PROBLEM TO WORK ON
Read through the lines below for the string "number" and copy each one that has it.

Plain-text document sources
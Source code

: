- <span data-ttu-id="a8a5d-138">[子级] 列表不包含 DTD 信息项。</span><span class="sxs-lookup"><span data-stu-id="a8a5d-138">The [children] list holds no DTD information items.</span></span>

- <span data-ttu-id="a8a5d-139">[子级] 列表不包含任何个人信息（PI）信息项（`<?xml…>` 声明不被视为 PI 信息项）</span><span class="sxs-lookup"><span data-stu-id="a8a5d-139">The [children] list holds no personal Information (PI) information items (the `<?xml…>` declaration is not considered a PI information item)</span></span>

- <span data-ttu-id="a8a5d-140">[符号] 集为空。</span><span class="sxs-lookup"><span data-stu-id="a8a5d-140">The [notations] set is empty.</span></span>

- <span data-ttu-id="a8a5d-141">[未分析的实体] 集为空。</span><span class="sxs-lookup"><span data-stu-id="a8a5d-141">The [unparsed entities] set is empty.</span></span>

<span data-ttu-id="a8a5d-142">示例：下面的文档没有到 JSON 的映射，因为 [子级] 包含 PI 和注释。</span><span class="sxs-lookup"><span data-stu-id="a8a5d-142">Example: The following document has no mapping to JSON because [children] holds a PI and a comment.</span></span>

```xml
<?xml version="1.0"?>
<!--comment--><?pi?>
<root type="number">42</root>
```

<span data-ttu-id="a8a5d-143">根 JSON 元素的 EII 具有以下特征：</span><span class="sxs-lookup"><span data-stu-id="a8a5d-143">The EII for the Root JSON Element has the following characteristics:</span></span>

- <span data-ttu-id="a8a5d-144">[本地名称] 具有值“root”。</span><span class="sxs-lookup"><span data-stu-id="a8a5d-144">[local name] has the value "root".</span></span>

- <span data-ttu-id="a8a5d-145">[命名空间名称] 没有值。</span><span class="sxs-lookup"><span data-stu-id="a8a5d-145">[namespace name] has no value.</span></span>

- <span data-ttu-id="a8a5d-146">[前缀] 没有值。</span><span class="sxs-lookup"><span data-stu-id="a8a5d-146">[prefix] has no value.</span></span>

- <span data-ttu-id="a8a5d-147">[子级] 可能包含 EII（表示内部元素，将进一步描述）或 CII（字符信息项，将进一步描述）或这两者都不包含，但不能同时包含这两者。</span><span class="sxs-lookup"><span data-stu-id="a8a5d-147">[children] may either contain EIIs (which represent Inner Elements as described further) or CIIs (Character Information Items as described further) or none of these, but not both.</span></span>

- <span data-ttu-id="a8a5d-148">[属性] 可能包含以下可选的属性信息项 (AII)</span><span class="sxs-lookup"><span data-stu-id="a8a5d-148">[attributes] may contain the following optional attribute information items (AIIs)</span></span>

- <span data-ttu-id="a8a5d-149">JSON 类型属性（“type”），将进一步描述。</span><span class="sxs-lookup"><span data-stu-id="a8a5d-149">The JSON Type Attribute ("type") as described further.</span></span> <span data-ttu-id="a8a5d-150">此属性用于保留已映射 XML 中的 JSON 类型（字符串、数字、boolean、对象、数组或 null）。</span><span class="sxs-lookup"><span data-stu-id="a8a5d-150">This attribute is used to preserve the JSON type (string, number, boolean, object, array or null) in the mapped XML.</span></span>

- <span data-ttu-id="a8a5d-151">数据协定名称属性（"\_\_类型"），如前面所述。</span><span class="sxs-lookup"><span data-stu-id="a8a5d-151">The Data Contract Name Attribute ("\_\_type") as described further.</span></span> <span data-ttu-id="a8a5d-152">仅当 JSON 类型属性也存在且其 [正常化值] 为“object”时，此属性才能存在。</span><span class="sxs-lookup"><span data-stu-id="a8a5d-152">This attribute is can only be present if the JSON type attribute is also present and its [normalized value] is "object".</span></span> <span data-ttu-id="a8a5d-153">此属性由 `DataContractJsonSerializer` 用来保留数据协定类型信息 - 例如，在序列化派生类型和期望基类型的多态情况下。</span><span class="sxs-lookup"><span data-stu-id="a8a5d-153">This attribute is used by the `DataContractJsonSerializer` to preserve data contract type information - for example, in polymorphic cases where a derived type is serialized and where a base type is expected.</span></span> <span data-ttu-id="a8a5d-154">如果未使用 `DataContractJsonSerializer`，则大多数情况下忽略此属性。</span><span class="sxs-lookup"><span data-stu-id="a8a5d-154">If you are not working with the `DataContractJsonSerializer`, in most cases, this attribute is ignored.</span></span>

SOLUTION TO THIS EXERCISE
<root type="number">42</root>
- <span data-ttu-id="a8a5d-149">JSON 类型属性（“type”），将进一步描述。</span><span class="sxs-lookup"><span data-stu-id="a8a5d-149">The JSON Type Attribute ("type") as described further.</span></span> <span data-ttu-id="a8a5d-150">此属性用于保留已映射 XML 中的 JSON 类型（字符串、数字、boolean、对象、数组或 null）。</span><span class="sxs-lookup"><span data-stu-id="a8a5d-150">This attribute is used to preserve the JSON type (string, number, boolean, object, array or null) in the mapped XML.</span></span>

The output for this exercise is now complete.